More about this work

In this little panel Joachim Patinir artificially strings together jagged rocks, buildings in a hilly landscape, high mountains and a broad view of the sea to create a bizarre imaginary landscape with a high horizon. It is composed of genuine landscape elements that he had studied beforehand, such as rock formations from the Mosan region (Patinir’s birthplace), the hilly Brabant countryside, a misty Italian coastline, and the Alps on the horizon. Netherlandish painters were familiar with Italian seascapes and mountain landscapes from the countless depictions by artists who had travelled south over the Alps.

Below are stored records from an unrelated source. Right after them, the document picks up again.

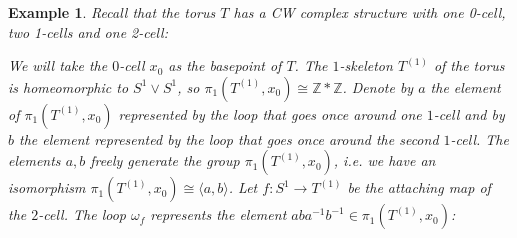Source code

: \documentclass[11pt, letterpaper, oneside]{report}
\theoremstyle{pplain}
\theoremstyle{ddefinition}
\newtheorem{example}[theorem]{Example}
\theoremstyle{nnn}
\theoremstyle{eexercise}
\newcommand{\Z}{{\mathbb Z}}
\begin{document}
\begin{example}
Recall that the torus $T$ has a CW complex structure with one 0-cell, two 1-cells and one 2-cell:
 


We will take the $0$-cell $x_{0}$ as the basepoint of $T$.  
The $1$-skeleton $T^{(1)}$ of the torus is homeomorphic to $S^{1}\vee S^{1}$, so 
$\pi_{1}(T^{(1)}, x_{0})\cong \Z\ast \Z$. Denote by $a$ the element of 
 $\pi_{1}(T^{(1)}, x_{0})$ represented by the loop that goes once around one $1$-cell 
 and by $b$ the element  represented by the loop that goes once around the second $1$-cell. 
The elements $a, b$ freely generate the group $\pi_{1}(T^{(1)}, x_{0})$, i.e.  we have 
an isomorphism $\pi_{1}(T^{(1)}, x_{0}) \cong \langle a, b\rangle$. Let 
 $f\colon S^{1} \to T^{(1)}$ be the attaching map of the $2$-cell.  The loop $\omega_{f}$
 represents the element $aba^{-1}b^{-1} \in \pi_{1}(T^{(1)}, x_{0})$:
 

\end{example}
\end{document}
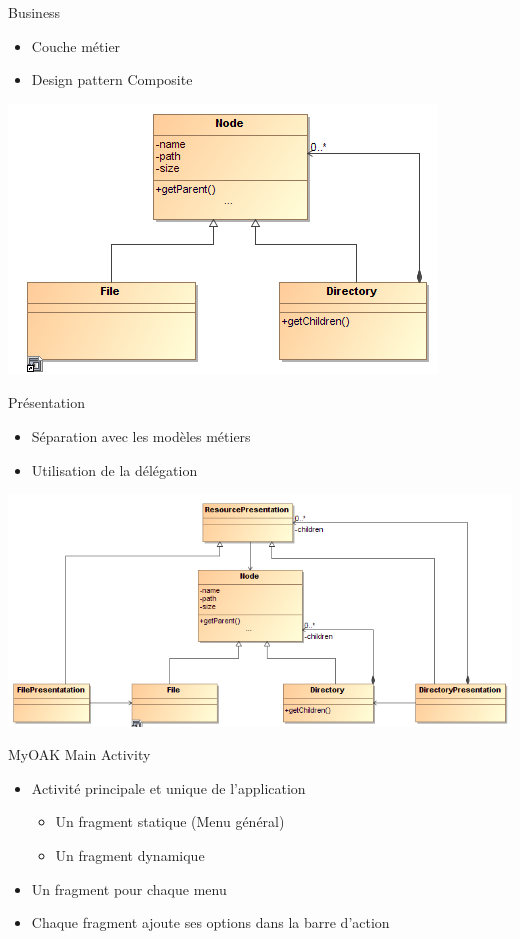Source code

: \begin{frame}{Business}
	\begin{itemize}
		\item Couche métier
		\item Design pattern Composite
	\end{itemize}
	\hspace{3cm} \includegraphics[scale=0.6]{img/designComposite}
\end{frame}		
		
\begin{frame}{Présentation}
	\begin{itemize}
		\item Séparation avec les modèles métiers
		\item Utilisation de la délégation
	\end{itemize}
	\includegraphics[scale=0.5]{img/presentation}
\end{frame}	

\begin{frame}{MyOAK Main Activity}
	\begin{itemize}
		\item Activité principale et unique de l’application
			\begin{itemize}
			\item Un fragment statique (Menu général)
			\item Un fragment dynamique
			\end{itemize}
		\item Un fragment pour chaque menu
		\item Chaque fragment ajoute ses options dans la barre d’action
	\end{itemize}
\end{frame}	

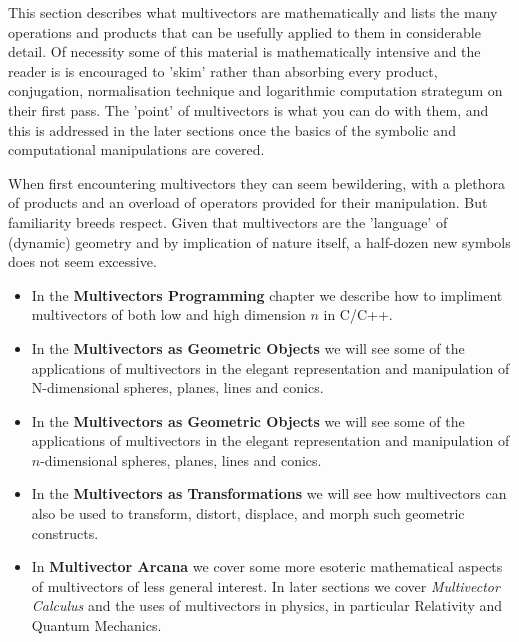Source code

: \documentclass[a4paper]{book}
\numberwithin{equation}{chapter}
\begin{document}
\vspace{\baselineskip}

This section describes what multivectors are mathematically and lists the many operations and products that 
can be usefully applied to them in considerable detail. Of necessity some of this material is mathematically 
intensive and the reader is is encouraged to 'skim' rather than absorbing every product, conjugation,
normalisation technique and logarithmic computation strategum on their first pass. The 'point' of 
multivectors is what you can do with them, and this is addressed in the later sections once the basics of the 
symbolic and computational manipulations are covered.

\vspace{\baselineskip}

When first encountering multivectors they can seem bewildering, with a plethora of products and an overload
of operators provided for their manipulation. But familiarity breeds respect. Given that multivectors are the
'language' of (dynamic) geometry and by implication of nature itself, a half-dozen new symbols does not seem 
excessive.


\vspace{\baselineskip}
\begin{itemize}
    \item In the \textbf{Multivectors Programming} chapter we describe how to impliment multivectors of both low and high dimension $n$ in C/C++.

    \item In the \textbf{Multivectors as Geometric Objects} we will see some of the applications of 
    multivectors in the elegant representation and manipulation of N-dimensional spheres, planes, lines
    and conics.

    \item In the \textbf{Multivectors as Geometric Objects} we will see some of the applications of multivectors in the elegant representation and manipulation of $n$-dimensional spheres, planes, lines and conics.
    
    \item In the \textbf{Multivectors as Transformations} we will see how multivectors can also be used to transform, distort, displace, and morph such geometric constructs.
    
    \item In \textbf{Multivector Arcana} we cover some more esoteric mathematical aspects of multivectors of less general interest. In later sections we cover \emph{Multivector Calculus} and the uses of multivectors in physics, in  particular Relativity and Quantum Mechanics.
\end{itemize}
\end{document}
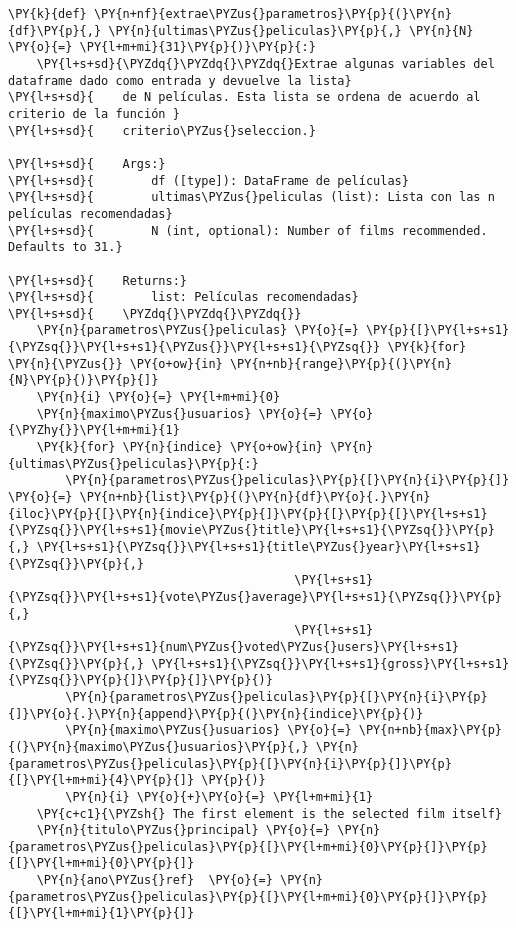     \begin{tcolorbox}[breakable, size=fbox, boxrule=1pt, pad at break*=1mm,colback=cellbackground, colframe=cellborder]
\begin{Verbatim}[commandchars=\\\{\}]
\PY{k}{def} \PY{n+nf}{extrae\PYZus{}parametros}\PY{p}{(}\PY{n}{df}\PY{p}{,} \PY{n}{ultimas\PYZus{}peliculas}\PY{p}{,} \PY{n}{N} \PY{o}{=} \PY{l+m+mi}{31}\PY{p}{)}\PY{p}{:}
    \PY{l+s+sd}{\PYZdq{}\PYZdq{}\PYZdq{}Extrae algunas variables del dataframe dado como entrada y devuelve la lista}
\PY{l+s+sd}{    de N películas. Esta lista se ordena de acuerdo al criterio de la función }
\PY{l+s+sd}{    criterio\PYZus{}seleccion.}

\PY{l+s+sd}{    Args:}
\PY{l+s+sd}{        df ([type]): DataFrame de películas}
\PY{l+s+sd}{        ultimas\PYZus{}peliculas (list): Lista con las n películas recomendadas}
\PY{l+s+sd}{        N (int, optional): Number of films recommended. Defaults to 31.}

\PY{l+s+sd}{    Returns:}
\PY{l+s+sd}{        list: Películas recomendadas}
\PY{l+s+sd}{    \PYZdq{}\PYZdq{}\PYZdq{}}
    \PY{n}{parametros\PYZus{}peliculas} \PY{o}{=} \PY{p}{[}\PY{l+s+s1}{\PYZsq{}}\PY{l+s+s1}{\PYZus{}}\PY{l+s+s1}{\PYZsq{}} \PY{k}{for} \PY{n}{\PYZus{}} \PY{o+ow}{in} \PY{n+nb}{range}\PY{p}{(}\PY{n}{N}\PY{p}{)}\PY{p}{]}
    \PY{n}{i} \PY{o}{=} \PY{l+m+mi}{0}
    \PY{n}{maximo\PYZus{}usuarios} \PY{o}{=} \PY{o}{\PYZhy{}}\PY{l+m+mi}{1}
    \PY{k}{for} \PY{n}{indice} \PY{o+ow}{in} \PY{n}{ultimas\PYZus{}peliculas}\PY{p}{:}
        \PY{n}{parametros\PYZus{}peliculas}\PY{p}{[}\PY{n}{i}\PY{p}{]} \PY{o}{=} \PY{n+nb}{list}\PY{p}{(}\PY{n}{df}\PY{o}{.}\PY{n}{iloc}\PY{p}{[}\PY{n}{indice}\PY{p}{]}\PY{p}{[}\PY{p}{[}\PY{l+s+s1}{\PYZsq{}}\PY{l+s+s1}{movie\PYZus{}title}\PY{l+s+s1}{\PYZsq{}}\PY{p}{,} \PY{l+s+s1}{\PYZsq{}}\PY{l+s+s1}{title\PYZus{}year}\PY{l+s+s1}{\PYZsq{}}\PY{p}{,}
                                        \PY{l+s+s1}{\PYZsq{}}\PY{l+s+s1}{vote\PYZus{}average}\PY{l+s+s1}{\PYZsq{}}\PY{p}{,} 
                                        \PY{l+s+s1}{\PYZsq{}}\PY{l+s+s1}{num\PYZus{}voted\PYZus{}users}\PY{l+s+s1}{\PYZsq{}}\PY{p}{,} \PY{l+s+s1}{\PYZsq{}}\PY{l+s+s1}{gross}\PY{l+s+s1}{\PYZsq{}}\PY{p}{]}\PY{p}{]}\PY{p}{)}
        \PY{n}{parametros\PYZus{}peliculas}\PY{p}{[}\PY{n}{i}\PY{p}{]}\PY{o}{.}\PY{n}{append}\PY{p}{(}\PY{n}{indice}\PY{p}{)}
        \PY{n}{maximo\PYZus{}usuarios} \PY{o}{=} \PY{n+nb}{max}\PY{p}{(}\PY{n}{maximo\PYZus{}usuarios}\PY{p}{,} \PY{n}{parametros\PYZus{}peliculas}\PY{p}{[}\PY{n}{i}\PY{p}{]}\PY{p}{[}\PY{l+m+mi}{4}\PY{p}{]} \PY{p}{)}
        \PY{n}{i} \PY{o}{+}\PY{o}{=} \PY{l+m+mi}{1}
    \PY{c+c1}{\PYZsh{} The first element is the selected film itself}
    \PY{n}{titulo\PYZus{}principal} \PY{o}{=} \PY{n}{parametros\PYZus{}peliculas}\PY{p}{[}\PY{l+m+mi}{0}\PY{p}{]}\PY{p}{[}\PY{l+m+mi}{0}\PY{p}{]}
    \PY{n}{ano\PYZus{}ref}  \PY{o}{=} \PY{n}{parametros\PYZus{}peliculas}\PY{p}{[}\PY{l+m+mi}{0}\PY{p}{]}\PY{p}{[}\PY{l+m+mi}{1}\PY{p}{]}
    

\end{Verbatim}
\end{tcolorbox}
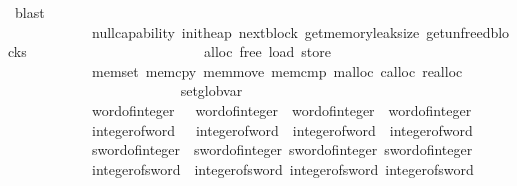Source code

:\begin{isabellebody}
\ blast\isanewline
{}\isamarkupfalse%
%
\endisatagproof
{\isafoldproof}%
%
\isadelimproof
\isanewline
%
\endisadelimproof
\isanewline
{}\isamarkupfalse%
\ \isanewline
\ \ \ \ \ \ \ \ \ \ \ \ null{\isacharunderscore}{\kern0pt}capability\ init{\isacharunderscore}{\kern0pt}heap\ next{\isacharunderscore}{\kern0pt}block\ get{\isacharunderscore}{\kern0pt}memory{\isacharunderscore}{\kern0pt}leak{\isacharunderscore}{\kern0pt}size\ get{\isacharunderscore}{\kern0pt}unfreed{\isacharunderscore}{\kern0pt}blocks\isanewline
\ \ \ \ \ \ \ \ \ \ \ \ \isanewline
\ \ \ \ \ \ \ \ \ \ \ \ alloc\ free\ load\ store\isanewline
\ \ \ \ \ \ \ \ \ \ \ \ memset\ memcpy\ memmove\ memcmp\ malloc\ calloc\ realloc\isanewline
\ \ \ \ \ \ \ \ \ \ \ \ \isanewline
\ \ \ \ \ \ \ \ \ \ \ \ set{\isacharunderscore}{\kern0pt}glob{\isacharunderscore}{\kern0pt}var\isanewline
\ \ \ \ \ \ \ \ \ \ \ \ \ \ \ \ \ \ \ \ \isanewline
\ \ \ \ \ \ \ \ \ \ \ \ word{}{\isacharunderscore}{\kern0pt}of{\isacharunderscore}{\kern0pt}integer\ \ \ word{}{}{\isacharunderscore}{\kern0pt}of{\isacharunderscore}{\kern0pt}integer\ \ word{}{}{\isacharunderscore}{\kern0pt}of{\isacharunderscore}{\kern0pt}integer\ \ word{}{}{\isacharunderscore}{\kern0pt}of{\isacharunderscore}{\kern0pt}integer\isanewline
\ \ \ \ \ \ \ \ \ \ \ \ integer{\isacharunderscore}{\kern0pt}of{\isacharunderscore}{\kern0pt}word{}\ \ \ integer{\isacharunderscore}{\kern0pt}of{\isacharunderscore}{\kern0pt}word{}{}\ \ integer{\isacharunderscore}{\kern0pt}of{\isacharunderscore}{\kern0pt}word{}{}\ \ integer{\isacharunderscore}{\kern0pt}of{\isacharunderscore}{\kern0pt}word{}{}\isanewline
\ \ \ \ \ \ \ \ \ \ \ \ sword{}{\isacharunderscore}{\kern0pt}of{\isacharunderscore}{\kern0pt}integer\ \ sword{}{}{\isacharunderscore}{\kern0pt}of{\isacharunderscore}{\kern0pt}integer\ sword{}{}{\isacharunderscore}{\kern0pt}of{\isacharunderscore}{\kern0pt}integer\ sword{}{}{\isacharunderscore}{\kern0pt}of{\isacharunderscore}{\kern0pt}integer\isanewline
\ \ \ \ \ \ \ \ \ \ \ \ integer{\isacharunderscore}{\kern0pt}of{\isacharunderscore}{\kern0pt}sword{}\ \ integer{\isacharunderscore}{\kern0pt}of{\isacharunderscore}{\kern0pt}sword{}{}\ integer{\isacharunderscore}{\kern0pt}of{\isacharunderscore}{\kern0pt}sword{}{}\ integer{\isacharunderscore}{\kern0pt}of{\isacharunderscore}{\kern0pt}sword{}{}\isanewline

\end{isabellebody}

The separate zones are demarcated by shades of brown, green and blue. That patterning, which becomes fainter as it fades into the distance, creates an atmospheric perspective that creates a sense of recession into depth. In this particular case we have a panoramic world landscape, in which the entirety of creation and nature is depicted in all its diversity from a high vantage point.
This landscape is the setting for a religious story that is based partly on St Matthew’s gospel (chaper 2) and partly on apocryphal writings. In the foreground Joseph is leading the ass on which the Virgin Mary is seated with the newborn Jesus. The Holy Family has fled into Egypt. On the far left a heathen idol tumbles from its pedestal when Jesus, the son of the only God, passes by. A little further off, soldiers sent by Herod are killing the ‘innocent children’, while others are being sent the wrong way as they try to pursue Jesus.
The genre of the world landscape was largely shaped by Joachim Patinir at the beginning of the 16th century. It evolved from the 15th-century landscape backgrounds of altarpieces, pictures of saints and portraits, which in their turn had replaced the gold backgrounds of the 14th century. Landscape painting became a specialisation in its own right in the 1520s, and around 1600 it began splitting up into different types. The small scenes give the panoramic landscape a narrative character. The meaning of the biblical subject gains added emphasis from the detailed rendering of the landscape. Falkenburg (1985), for instance, regards Patinir’s world landscapes as settings for allegories of the world in which man is a pilgrim progressing along a pathway of life that is devoted to God. That, in its turn, makes the landscapes bearers of meaning.
This Landscape with the Flight into Egypt comes from early in Patinir’s career. It was painted around 1516-1517, although it is not certain that he travelled to Italy before 1515. He could also have undergone influences from Italy through the work of contemporaries like Gerard David, Bernard van Orley, Quinten Massijs and Joos van Cleve, with whom Patinir was in close contact. His detailed, delicate style tends a little towards the Gothic, but also has traces of innovation. Fauna, flora and rock formations are extensively and precisely worked up, but unlike the so-called Flemish Primitives the religious subject is subordinated to the natural surroundings, so much so that one can speak of a secularisation of the religious subject.
Patinir’s known oeuvre consists of 31 paintings, 19 of them autograph and signed, with 22 from his workshop (Koch 1968). They are mainly landscapes with small religious scenes. Several landscape elements recur in his work, such as the steep rock formations, sometimes contrasted with a stretch of inhabited countryside and a view of a distant town or village. It is a structure found in two other early works, Landscape with the destruction of Sodom and Gomorrah (Museum Boijmans Van Beuningen, Rotterdam) and The martyrdom of St Catherine (Kunsthistorisches Museum, Vienna). He later painted several scenes of The Rest on the Flight into Egypt, in which the central group of the Virgin and Jesus is more pronounced in relation to the landscape. Patinir is regarded as the first true landscape painter in the Netherlands. Albrecht Dürer called him ‘the good landscape painter’ in his travel journal of 1520-1521.